▶ _Problem to work on_
Restate, exactly and without pictures, the lines from the start of the listing below through the line holding "Algoritma **Vigenère Cipher**".

:: Records to process ::

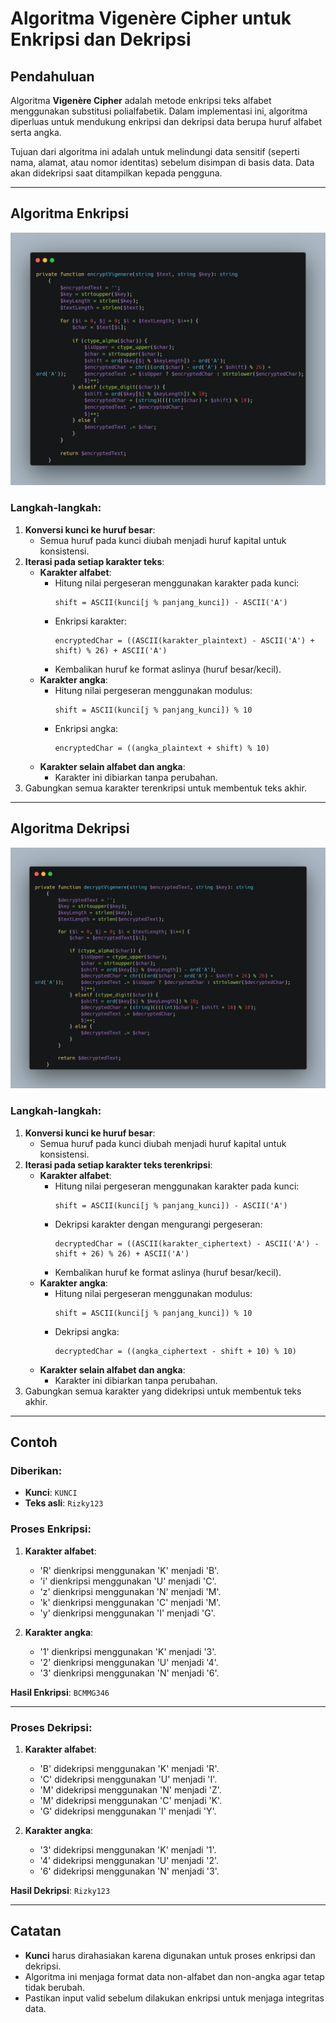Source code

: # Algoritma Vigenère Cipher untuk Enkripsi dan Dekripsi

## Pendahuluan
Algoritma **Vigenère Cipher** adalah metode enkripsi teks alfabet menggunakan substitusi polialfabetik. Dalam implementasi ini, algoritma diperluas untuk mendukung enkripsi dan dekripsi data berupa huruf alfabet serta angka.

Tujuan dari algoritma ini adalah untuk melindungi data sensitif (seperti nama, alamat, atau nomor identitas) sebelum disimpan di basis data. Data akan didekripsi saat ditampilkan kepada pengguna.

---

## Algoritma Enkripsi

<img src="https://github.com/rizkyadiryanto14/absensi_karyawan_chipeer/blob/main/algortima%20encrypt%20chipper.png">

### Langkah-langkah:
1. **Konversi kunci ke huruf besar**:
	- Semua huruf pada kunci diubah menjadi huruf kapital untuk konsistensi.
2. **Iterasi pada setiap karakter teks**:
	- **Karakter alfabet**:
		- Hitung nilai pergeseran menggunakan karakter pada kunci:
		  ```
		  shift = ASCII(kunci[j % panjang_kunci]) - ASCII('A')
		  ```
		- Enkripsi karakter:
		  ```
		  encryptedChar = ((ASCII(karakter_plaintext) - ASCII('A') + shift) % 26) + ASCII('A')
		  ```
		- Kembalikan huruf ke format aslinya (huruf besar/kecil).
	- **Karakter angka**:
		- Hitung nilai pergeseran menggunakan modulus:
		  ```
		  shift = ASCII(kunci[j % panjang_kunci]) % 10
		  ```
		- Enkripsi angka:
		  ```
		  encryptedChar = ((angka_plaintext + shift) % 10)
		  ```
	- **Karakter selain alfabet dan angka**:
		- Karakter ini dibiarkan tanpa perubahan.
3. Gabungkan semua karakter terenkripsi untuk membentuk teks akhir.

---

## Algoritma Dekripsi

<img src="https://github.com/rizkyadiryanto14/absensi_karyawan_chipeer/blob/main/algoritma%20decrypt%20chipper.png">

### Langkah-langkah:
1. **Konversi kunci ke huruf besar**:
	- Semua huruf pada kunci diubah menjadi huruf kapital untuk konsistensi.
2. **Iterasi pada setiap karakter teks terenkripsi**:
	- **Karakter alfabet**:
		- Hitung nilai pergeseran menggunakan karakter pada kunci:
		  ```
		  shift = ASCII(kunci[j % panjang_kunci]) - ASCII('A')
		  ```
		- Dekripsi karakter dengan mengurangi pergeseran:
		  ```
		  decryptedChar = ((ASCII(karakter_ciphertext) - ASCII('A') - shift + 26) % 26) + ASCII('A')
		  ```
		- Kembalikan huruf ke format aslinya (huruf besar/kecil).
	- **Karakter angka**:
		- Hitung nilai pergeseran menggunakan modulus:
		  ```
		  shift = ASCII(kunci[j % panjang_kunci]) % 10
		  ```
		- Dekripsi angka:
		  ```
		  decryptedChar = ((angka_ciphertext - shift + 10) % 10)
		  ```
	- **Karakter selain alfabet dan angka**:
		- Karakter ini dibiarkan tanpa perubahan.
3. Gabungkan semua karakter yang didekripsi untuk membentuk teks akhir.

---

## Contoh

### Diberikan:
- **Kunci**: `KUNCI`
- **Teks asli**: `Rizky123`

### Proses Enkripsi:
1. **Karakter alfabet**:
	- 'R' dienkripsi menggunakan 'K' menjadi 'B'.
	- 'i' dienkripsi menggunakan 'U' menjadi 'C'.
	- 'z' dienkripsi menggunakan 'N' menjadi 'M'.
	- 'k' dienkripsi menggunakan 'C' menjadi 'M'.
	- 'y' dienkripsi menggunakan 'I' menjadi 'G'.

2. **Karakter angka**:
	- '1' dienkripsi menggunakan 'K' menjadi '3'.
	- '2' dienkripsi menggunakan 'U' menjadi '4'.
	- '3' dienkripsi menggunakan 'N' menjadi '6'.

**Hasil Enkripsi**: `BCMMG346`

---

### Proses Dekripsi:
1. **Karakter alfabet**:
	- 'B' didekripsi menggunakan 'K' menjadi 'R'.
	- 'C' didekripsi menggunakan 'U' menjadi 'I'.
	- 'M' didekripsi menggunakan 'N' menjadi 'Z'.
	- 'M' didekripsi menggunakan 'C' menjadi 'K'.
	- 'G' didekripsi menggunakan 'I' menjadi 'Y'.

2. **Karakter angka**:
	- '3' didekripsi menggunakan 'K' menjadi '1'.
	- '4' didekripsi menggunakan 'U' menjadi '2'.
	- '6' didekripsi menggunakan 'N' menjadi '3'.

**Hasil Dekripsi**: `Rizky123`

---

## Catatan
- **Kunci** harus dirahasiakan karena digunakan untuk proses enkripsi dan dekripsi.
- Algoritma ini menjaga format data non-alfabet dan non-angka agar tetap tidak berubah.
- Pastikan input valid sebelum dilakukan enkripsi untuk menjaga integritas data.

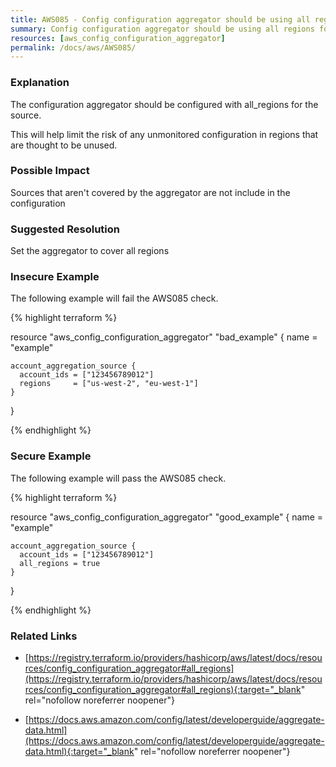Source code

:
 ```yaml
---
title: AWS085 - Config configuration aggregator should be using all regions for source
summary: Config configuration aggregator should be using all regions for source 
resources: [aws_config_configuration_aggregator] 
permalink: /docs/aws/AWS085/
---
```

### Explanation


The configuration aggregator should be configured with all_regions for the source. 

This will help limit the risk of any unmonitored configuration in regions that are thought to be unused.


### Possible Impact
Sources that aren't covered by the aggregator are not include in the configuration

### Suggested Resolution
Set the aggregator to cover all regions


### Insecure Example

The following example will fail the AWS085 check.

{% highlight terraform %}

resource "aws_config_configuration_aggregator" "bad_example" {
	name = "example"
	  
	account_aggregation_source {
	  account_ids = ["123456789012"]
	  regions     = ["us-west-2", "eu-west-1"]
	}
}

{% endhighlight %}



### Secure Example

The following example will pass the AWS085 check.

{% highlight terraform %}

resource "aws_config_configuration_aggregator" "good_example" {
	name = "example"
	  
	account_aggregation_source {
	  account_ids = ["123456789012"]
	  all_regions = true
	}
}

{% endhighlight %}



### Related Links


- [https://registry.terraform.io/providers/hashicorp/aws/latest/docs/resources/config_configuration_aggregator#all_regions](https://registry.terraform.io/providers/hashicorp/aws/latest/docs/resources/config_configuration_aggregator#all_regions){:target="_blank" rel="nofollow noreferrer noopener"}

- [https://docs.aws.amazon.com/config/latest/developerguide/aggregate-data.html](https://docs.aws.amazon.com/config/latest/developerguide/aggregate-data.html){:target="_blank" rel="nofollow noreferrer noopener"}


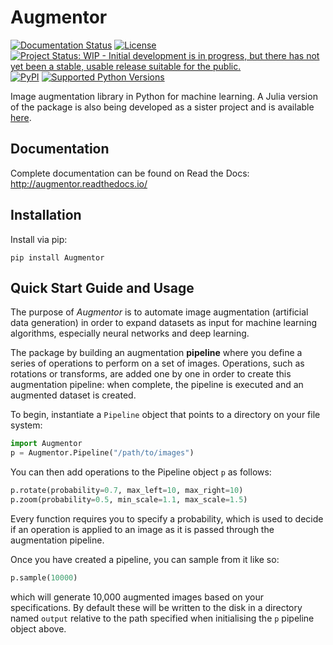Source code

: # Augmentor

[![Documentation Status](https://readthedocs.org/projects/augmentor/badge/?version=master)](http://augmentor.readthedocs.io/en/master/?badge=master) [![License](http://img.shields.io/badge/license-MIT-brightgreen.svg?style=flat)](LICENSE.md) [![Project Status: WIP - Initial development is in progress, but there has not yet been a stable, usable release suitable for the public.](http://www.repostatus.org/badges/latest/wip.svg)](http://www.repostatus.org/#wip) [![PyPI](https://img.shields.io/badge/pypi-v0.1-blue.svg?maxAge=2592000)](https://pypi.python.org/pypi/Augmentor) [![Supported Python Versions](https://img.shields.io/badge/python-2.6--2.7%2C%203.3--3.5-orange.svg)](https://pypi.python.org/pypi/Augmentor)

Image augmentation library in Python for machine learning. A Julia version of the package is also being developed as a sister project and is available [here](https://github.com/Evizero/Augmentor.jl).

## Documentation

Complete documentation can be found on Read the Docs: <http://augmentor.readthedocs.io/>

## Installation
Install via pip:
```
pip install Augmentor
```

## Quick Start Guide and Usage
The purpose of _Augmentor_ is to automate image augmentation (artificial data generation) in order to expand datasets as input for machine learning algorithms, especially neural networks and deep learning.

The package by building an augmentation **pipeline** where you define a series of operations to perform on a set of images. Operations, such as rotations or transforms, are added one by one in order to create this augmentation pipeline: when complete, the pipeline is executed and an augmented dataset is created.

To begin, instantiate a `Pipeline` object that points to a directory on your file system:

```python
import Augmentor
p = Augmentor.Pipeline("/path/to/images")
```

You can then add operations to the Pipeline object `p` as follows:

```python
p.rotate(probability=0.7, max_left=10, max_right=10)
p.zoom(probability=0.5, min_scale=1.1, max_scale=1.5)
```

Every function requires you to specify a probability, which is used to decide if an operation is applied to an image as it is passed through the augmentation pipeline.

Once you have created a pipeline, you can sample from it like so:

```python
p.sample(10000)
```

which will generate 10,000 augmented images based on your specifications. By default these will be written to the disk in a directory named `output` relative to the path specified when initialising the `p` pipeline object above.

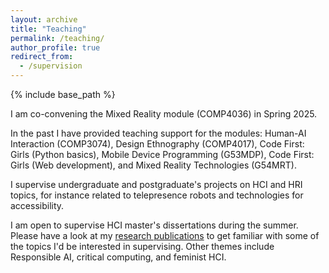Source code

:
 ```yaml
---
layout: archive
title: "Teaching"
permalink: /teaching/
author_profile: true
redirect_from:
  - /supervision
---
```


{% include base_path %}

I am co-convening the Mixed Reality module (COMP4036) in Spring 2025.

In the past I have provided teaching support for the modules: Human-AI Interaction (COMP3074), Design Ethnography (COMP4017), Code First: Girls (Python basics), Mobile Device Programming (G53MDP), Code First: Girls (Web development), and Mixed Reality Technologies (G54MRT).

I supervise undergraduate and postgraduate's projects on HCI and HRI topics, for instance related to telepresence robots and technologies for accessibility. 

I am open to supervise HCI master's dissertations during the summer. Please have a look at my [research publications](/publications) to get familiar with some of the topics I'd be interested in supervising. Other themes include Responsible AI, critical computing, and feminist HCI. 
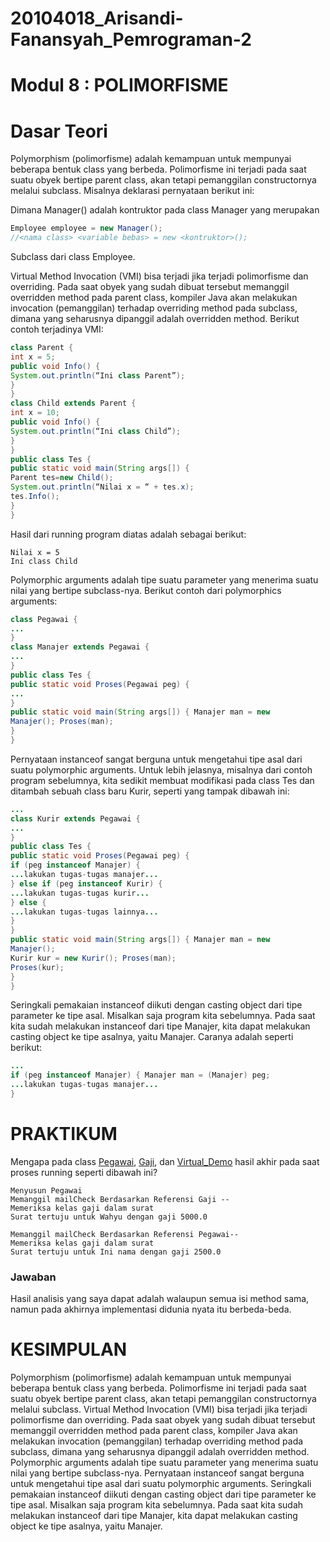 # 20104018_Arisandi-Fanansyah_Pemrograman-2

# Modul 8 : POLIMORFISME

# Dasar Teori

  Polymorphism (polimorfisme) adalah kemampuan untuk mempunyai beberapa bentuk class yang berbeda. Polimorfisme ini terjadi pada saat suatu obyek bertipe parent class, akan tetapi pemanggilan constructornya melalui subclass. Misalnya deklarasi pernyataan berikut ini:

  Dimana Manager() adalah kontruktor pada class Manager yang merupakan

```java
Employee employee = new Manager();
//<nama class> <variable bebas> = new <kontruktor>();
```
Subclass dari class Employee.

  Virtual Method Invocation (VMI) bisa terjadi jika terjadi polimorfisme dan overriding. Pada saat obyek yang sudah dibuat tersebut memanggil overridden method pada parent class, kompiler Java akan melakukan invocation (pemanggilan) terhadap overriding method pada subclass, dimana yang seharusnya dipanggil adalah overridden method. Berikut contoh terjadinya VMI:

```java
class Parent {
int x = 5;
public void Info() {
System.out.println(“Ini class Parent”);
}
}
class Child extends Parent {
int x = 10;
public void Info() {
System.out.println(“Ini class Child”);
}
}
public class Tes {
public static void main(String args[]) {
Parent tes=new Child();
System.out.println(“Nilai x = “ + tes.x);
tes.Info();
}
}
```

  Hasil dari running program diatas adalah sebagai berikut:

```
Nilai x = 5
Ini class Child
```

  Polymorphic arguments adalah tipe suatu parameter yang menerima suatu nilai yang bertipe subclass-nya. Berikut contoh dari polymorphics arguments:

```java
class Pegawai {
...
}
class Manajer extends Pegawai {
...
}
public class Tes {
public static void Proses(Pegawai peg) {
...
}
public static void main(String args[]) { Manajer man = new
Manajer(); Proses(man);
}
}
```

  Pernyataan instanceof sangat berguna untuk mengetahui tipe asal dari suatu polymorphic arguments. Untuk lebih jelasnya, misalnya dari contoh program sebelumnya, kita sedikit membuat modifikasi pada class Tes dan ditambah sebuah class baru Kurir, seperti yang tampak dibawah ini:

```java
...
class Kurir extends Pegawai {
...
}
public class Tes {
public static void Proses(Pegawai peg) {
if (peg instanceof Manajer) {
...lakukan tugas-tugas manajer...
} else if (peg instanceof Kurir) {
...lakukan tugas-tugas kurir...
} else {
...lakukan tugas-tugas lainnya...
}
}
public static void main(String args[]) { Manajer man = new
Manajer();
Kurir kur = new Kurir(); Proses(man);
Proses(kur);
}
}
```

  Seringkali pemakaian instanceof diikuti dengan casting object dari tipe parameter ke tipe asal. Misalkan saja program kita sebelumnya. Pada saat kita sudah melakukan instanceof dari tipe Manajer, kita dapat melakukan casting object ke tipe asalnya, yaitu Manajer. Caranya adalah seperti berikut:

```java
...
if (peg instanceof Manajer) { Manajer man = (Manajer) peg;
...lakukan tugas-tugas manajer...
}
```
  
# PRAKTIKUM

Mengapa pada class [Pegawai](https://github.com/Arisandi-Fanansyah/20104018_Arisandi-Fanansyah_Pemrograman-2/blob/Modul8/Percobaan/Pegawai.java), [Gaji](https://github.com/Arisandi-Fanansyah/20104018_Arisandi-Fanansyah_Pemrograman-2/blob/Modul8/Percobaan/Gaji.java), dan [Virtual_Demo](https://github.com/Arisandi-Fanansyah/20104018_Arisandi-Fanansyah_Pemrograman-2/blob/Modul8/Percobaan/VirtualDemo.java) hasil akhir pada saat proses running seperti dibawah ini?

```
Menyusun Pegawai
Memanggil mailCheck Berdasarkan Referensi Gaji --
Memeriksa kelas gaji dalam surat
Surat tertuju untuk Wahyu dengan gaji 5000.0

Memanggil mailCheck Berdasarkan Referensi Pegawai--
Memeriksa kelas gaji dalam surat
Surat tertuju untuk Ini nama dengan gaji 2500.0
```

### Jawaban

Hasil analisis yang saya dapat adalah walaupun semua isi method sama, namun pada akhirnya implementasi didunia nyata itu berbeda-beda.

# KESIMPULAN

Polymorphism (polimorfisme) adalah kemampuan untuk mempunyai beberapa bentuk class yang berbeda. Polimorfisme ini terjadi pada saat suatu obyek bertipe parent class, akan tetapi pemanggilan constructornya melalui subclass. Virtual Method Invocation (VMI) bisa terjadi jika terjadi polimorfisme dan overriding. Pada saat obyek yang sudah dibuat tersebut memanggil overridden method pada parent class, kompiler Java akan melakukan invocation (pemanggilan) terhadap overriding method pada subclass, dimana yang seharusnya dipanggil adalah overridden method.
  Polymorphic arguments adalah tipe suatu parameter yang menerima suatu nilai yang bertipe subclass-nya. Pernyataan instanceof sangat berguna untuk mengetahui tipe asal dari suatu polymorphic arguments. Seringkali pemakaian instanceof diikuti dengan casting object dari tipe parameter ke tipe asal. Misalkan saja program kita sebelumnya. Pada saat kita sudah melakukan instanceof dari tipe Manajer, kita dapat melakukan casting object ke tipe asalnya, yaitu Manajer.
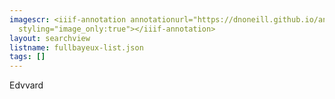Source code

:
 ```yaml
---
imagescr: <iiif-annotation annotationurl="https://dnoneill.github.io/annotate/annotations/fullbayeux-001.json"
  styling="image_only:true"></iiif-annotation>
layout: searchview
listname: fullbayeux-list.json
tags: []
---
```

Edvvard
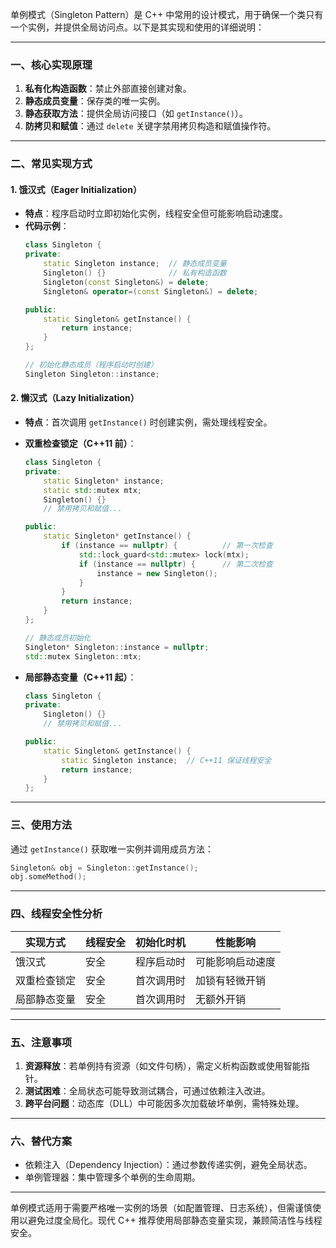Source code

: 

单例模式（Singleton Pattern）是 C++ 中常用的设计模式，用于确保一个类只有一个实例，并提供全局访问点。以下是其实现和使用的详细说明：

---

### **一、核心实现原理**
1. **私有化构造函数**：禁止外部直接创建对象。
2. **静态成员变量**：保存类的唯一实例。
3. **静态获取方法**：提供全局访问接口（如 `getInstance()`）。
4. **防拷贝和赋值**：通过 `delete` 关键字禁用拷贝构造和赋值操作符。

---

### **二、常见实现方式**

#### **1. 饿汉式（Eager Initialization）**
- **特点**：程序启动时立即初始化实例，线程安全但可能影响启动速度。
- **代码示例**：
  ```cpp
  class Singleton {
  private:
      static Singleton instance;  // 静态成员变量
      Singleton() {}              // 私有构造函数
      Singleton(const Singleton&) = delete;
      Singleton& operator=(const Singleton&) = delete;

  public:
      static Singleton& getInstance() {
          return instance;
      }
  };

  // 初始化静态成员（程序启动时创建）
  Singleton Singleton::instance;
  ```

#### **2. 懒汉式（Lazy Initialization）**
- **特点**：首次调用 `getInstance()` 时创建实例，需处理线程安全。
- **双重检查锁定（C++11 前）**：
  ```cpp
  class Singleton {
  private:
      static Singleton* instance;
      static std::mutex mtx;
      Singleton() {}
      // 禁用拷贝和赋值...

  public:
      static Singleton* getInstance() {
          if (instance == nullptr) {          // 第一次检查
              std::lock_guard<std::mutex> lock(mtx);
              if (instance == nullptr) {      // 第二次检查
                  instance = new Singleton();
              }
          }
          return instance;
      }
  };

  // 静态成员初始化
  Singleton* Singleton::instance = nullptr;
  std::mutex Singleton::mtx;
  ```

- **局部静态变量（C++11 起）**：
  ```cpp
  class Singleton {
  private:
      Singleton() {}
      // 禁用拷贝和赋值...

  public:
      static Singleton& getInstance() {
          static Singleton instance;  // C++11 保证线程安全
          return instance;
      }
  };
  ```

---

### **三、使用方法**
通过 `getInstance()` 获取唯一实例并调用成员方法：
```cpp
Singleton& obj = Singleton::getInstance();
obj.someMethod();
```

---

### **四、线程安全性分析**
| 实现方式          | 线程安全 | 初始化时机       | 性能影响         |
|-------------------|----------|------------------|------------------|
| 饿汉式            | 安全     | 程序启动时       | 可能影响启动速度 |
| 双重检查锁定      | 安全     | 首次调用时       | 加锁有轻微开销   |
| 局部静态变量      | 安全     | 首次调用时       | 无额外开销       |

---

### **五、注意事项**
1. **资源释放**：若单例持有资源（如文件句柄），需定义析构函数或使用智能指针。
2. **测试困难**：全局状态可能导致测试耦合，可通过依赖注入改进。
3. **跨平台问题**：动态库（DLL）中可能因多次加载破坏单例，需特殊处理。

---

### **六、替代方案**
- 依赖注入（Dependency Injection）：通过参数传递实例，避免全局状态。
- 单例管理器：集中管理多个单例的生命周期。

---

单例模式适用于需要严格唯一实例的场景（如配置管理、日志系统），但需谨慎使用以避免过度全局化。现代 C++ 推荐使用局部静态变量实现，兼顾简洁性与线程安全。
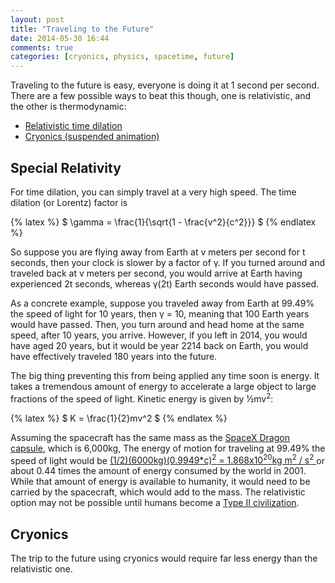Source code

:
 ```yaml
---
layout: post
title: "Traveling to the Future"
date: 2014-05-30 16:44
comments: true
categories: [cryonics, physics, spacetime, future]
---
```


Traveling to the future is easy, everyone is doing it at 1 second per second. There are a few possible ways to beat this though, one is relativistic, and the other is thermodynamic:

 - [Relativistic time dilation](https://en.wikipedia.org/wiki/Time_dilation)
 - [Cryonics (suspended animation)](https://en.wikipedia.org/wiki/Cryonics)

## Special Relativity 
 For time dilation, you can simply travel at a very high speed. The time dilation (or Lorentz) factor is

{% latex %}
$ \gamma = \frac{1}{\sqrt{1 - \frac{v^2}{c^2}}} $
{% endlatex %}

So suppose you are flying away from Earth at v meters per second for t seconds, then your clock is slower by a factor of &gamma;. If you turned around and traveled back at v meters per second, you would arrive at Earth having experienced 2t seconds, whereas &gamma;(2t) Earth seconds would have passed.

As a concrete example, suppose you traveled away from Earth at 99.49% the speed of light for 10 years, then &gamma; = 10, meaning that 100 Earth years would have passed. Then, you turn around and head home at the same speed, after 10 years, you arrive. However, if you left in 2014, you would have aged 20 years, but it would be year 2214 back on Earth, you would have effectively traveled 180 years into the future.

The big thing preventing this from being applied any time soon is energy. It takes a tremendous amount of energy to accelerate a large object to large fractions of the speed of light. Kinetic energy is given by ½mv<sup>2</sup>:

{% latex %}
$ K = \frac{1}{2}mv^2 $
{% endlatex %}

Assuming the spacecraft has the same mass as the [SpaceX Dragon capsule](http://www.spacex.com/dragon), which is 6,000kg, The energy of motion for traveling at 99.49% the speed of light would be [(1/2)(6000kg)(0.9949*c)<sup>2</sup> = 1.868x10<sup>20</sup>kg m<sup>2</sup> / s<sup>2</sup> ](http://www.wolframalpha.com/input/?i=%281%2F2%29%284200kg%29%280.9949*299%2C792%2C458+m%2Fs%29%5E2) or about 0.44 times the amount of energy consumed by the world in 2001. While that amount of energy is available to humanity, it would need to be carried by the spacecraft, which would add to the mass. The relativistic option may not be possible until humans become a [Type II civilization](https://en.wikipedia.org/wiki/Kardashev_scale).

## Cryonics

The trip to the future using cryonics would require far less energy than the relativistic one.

:::

▶ _Result of the task_
Source code

: # Algoritma Vigenère Cipher untuk Enkripsi dan Dekripsi

## Pendahuluan
Algoritma **Vigenère Cipher** adalah metode enkripsi teks alfabet menggunakan substitusi polialfabetik. Dalam implementasi ini, algoritma diperluas untuk mendukung enkripsi dan dekripsi data berupa huruf alfabet serta angka.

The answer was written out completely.